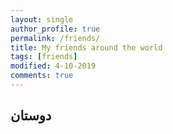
 ```yaml
---
layout: single
author_profile: true
permalink: /friends/
title: My friends around the world
tags: [friends]
modified: 4-10-2019
comments: true
---
```


## دوستان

DESCRIPTION OF THE TASK: Using the listing above, state the number of lines that hold "friends", with no other text.

WRITTEN SOLUTION: 3